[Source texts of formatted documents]
=======
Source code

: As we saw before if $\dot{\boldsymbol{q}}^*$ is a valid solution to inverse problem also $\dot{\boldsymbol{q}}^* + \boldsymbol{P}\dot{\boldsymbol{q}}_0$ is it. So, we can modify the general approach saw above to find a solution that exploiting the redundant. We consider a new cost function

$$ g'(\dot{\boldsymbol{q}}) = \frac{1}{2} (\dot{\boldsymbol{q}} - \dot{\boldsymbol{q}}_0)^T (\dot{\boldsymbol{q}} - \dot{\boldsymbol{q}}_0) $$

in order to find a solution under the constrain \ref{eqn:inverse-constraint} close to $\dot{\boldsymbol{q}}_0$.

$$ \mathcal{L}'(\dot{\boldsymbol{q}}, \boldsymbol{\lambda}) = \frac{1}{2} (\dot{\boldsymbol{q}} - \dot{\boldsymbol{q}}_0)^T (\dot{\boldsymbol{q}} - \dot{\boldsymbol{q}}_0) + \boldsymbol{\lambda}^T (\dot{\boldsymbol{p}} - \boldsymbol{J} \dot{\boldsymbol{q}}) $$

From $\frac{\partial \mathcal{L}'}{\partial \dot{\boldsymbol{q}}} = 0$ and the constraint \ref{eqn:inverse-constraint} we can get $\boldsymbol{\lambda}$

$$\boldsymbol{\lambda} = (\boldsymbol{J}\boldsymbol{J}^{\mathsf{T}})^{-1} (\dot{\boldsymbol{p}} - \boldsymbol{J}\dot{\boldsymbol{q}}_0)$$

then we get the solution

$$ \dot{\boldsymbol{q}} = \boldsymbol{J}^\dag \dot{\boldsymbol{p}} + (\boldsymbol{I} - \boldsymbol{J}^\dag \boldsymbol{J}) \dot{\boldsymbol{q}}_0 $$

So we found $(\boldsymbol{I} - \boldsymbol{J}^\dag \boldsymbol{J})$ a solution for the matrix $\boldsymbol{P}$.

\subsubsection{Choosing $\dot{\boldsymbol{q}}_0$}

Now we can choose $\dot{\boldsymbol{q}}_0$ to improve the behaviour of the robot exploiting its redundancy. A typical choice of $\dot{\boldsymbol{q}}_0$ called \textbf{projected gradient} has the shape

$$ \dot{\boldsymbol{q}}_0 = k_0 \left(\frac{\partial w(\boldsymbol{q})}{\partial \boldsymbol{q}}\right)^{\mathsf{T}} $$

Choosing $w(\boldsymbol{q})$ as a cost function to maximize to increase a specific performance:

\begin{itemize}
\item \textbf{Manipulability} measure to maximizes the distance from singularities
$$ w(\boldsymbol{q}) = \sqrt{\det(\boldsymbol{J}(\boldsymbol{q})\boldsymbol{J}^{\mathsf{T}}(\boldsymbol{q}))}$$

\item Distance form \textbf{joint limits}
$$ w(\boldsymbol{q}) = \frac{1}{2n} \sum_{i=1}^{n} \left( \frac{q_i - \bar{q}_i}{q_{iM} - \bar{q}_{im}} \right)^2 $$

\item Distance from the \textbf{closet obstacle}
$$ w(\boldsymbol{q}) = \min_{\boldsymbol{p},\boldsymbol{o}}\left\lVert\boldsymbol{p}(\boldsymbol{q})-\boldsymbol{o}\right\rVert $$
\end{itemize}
=======
→ **WHAT THIS TASK INVOLVES**:
Transcribe all of the entries without altering anything.

→ **FINISHED TASK**:
Source code

: As we saw before if $\dot{\boldsymbol{q}}^*$ is a valid solution to inverse problem also $\dot{\boldsymbol{q}}^* + \boldsymbol{P}\dot{\boldsymbol{q}}_0$ is it. So, we can modify the general approach saw above to find a solution that exploiting the redundant. We consider a new cost function

$$ g'(\dot{\boldsymbol{q}}) = \frac{1}{2} (\dot{\boldsymbol{q}} - \dot{\boldsymbol{q}}_0)^T (\dot{\boldsymbol{q}} - \dot{\boldsymbol{q}}_0) $$

in order to find a solution under the constrain \ref{eqn:inverse-constraint} close to $\dot{\boldsymbol{q}}_0$.

$$ \mathcal{L}'(\dot{\boldsymbol{q}}, \boldsymbol{\lambda}) = \frac{1}{2} (\dot{\boldsymbol{q}} - \dot{\boldsymbol{q}}_0)^T (\dot{\boldsymbol{q}} - \dot{\boldsymbol{q}}_0) + \boldsymbol{\lambda}^T (\dot{\boldsymbol{p}} - \boldsymbol{J} \dot{\boldsymbol{q}}) $$

From $\frac{\partial \mathcal{L}'}{\partial \dot{\boldsymbol{q}}} = 0$ and the constraint \ref{eqn:inverse-constraint} we can get $\boldsymbol{\lambda}$

$$\boldsymbol{\lambda} = (\boldsymbol{J}\boldsymbol{J}^{\mathsf{T}})^{-1} (\dot{\boldsymbol{p}} - \boldsymbol{J}\dot{\boldsymbol{q}}_0)$$

then we get the solution

$$ \dot{\boldsymbol{q}} = \boldsymbol{J}^\dag \dot{\boldsymbol{p}} + (\boldsymbol{I} - \boldsymbol{J}^\dag \boldsymbol{J}) \dot{\boldsymbol{q}}_0 $$

So we found $(\boldsymbol{I} - \boldsymbol{J}^\dag \boldsymbol{J})$ a solution for the matrix $\boldsymbol{P}$.

\subsubsection{Choosing $\dot{\boldsymbol{q}}_0$}

Now we can choose $\dot{\boldsymbol{q}}_0$ to improve the behaviour of the robot exploiting its redundancy. A typical choice of $\dot{\boldsymbol{q}}_0$ called \textbf{projected gradient} has the shape

$$ \dot{\boldsymbol{q}}_0 = k_0 \left(\frac{\partial w(\boldsymbol{q})}{\partial \boldsymbol{q}}\right)^{\mathsf{T}} $$

Choosing $w(\boldsymbol{q})$ as a cost function to maximize to increase a specific performance:

\begin{itemize}
\item \textbf{Manipulability} measure to maximizes the distance from singularities
$$ w(\boldsymbol{q}) = \sqrt{\det(\boldsymbol{J}(\boldsymbol{q})\boldsymbol{J}^{\mathsf{T}}(\boldsymbol{q}))}$$

\item Distance form \textbf{joint limits}
$$ w(\boldsymbol{q}) = \frac{1}{2n} \sum_{i=1}^{n} \left( \frac{q_i - \bar{q}_i}{q_{iM} - \bar{q}_{im}} \right)^2 $$

\item Distance from the \textbf{closet obstacle}
$$ w(\boldsymbol{q}) = \min_{\boldsymbol{p},\boldsymbol{o}}\left\lVert\boldsymbol{p}(\boldsymbol{q})-\boldsymbol{o}\right\rVert $$
\end{itemize}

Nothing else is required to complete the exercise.